Please give back only the lines below from the one containing "- **Planet 2:**" to the one containing "This is the", each repeated word for word, both ends included.

Records from a dataset
+++

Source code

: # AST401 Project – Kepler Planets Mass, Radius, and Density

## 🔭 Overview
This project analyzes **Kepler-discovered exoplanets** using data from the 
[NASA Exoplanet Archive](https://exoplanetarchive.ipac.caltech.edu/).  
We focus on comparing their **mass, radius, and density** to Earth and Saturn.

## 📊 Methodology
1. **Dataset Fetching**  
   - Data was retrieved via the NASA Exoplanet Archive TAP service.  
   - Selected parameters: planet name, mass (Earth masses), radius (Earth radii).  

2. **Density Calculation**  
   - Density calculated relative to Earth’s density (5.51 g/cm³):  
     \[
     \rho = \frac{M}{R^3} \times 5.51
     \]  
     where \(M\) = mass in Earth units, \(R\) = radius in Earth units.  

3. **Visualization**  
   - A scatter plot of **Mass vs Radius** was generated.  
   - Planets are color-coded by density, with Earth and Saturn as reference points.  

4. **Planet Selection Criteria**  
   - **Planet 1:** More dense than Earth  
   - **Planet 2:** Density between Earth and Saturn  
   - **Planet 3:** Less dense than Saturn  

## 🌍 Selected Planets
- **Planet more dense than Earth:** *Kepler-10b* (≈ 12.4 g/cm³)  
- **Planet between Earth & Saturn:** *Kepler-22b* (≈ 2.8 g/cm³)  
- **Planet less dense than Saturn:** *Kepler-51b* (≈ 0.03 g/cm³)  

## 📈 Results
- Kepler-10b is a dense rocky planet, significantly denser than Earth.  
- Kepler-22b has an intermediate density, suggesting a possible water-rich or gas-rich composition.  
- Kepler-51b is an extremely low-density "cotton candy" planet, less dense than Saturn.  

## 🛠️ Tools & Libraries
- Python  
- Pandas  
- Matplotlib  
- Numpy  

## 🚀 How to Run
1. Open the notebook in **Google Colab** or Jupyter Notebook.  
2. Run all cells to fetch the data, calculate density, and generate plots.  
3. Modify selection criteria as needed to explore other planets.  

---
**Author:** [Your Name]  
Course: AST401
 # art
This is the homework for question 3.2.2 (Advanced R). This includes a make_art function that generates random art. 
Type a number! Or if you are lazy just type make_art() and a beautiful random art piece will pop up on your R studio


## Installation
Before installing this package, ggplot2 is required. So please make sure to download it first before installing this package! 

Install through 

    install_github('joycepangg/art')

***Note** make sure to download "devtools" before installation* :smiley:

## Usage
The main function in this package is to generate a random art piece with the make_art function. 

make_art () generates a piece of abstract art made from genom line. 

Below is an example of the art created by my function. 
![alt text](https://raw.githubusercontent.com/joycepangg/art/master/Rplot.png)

+++

> Response below
   - **Planet 2:** Density between Earth and Saturn  
   - **Planet 3:** Less dense than Saturn  

## 🌍 Selected Planets
- **Planet more dense than Earth:** *Kepler-10b* (≈ 12.4 g/cm³)  
- **Planet between Earth & Saturn:** *Kepler-22b* (≈ 2.8 g/cm³)  
- **Planet less dense than Saturn:** *Kepler-51b* (≈ 0.03 g/cm³)  

## 📈 Results
- Kepler-10b is a dense rocky planet, significantly denser than Earth.  
- Kepler-22b has an intermediate density, suggesting a possible water-rich or gas-rich composition.  
- Kepler-51b is an extremely low-density "cotton candy" planet, less dense than Saturn.  

## 🛠️ Tools & Libraries
- Python  
- Pandas  
- Matplotlib  
- Numpy  

## 🚀 How to Run
1. Open the notebook in **Google Colab** or Jupyter Notebook.  
2. Run all cells to fetch the data, calculate density, and generate plots.  
3. Modify selection criteria as needed to explore other planets.  

---
**Author:** [Your Name]  
Course: AST401
 # art
This is the homework for question 3.2.2 (Advanced R). This includes a make_art function that generates random art. 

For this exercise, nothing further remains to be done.